**ASSIGNMENT:** Locate the line containing "和最小值作为所有绘图的Y轴的范围。", then please write out that line and all the lines below it in the entries exactly.

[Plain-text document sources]
——

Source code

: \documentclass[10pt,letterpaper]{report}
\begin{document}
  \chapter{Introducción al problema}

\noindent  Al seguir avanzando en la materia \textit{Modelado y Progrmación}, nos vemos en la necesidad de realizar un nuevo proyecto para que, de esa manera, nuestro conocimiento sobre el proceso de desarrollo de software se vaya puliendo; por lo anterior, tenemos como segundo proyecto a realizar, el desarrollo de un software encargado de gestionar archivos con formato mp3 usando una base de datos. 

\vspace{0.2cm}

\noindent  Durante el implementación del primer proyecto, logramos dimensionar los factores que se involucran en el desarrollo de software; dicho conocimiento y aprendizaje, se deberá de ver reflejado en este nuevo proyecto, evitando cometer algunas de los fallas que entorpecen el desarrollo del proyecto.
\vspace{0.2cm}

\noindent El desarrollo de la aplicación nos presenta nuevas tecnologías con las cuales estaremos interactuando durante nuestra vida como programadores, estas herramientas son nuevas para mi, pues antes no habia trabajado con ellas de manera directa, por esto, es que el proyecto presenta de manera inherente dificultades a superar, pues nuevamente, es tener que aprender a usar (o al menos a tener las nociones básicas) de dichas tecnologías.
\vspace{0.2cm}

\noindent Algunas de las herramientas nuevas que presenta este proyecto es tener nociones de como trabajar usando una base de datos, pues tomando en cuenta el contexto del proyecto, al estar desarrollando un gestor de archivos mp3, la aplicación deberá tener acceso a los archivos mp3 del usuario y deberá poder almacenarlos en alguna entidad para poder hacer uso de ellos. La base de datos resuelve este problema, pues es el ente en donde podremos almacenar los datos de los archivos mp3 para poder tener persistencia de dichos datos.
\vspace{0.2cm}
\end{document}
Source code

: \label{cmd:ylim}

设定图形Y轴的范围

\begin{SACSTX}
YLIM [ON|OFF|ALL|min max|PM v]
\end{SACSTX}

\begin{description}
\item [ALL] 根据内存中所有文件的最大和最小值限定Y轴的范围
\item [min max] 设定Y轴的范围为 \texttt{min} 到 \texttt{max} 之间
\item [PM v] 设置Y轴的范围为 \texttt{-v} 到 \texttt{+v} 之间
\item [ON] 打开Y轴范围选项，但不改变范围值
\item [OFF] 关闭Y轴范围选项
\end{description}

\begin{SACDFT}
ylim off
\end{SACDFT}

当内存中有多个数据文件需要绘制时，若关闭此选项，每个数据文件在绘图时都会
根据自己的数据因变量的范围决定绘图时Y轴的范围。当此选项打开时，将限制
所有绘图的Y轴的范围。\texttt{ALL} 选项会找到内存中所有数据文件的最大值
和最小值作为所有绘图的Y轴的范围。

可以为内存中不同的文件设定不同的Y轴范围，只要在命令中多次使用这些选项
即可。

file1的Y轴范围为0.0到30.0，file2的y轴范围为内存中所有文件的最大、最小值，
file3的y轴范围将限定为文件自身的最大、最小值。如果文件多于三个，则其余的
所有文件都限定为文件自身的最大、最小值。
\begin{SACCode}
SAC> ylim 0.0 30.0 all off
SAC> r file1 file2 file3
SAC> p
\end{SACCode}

——

**SOLUTION:**
和最小值作为所有绘图的Y轴的范围。

可以为内存中不同的文件设定不同的Y轴范围，只要在命令中多次使用这些选项
即可。

file1的Y轴范围为0.0到30.0，file2的y轴范围为内存中所有文件的最大、最小值，
file3的y轴范围将限定为文件自身的最大、最小值。如果文件多于三个，则其余的
所有文件都限定为文件自身的最大、最小值。
\begin{SACCode}
SAC> ylim 0.0 30.0 all off
SAC> r file1 file2 file3
SAC> p
\end{SACCode}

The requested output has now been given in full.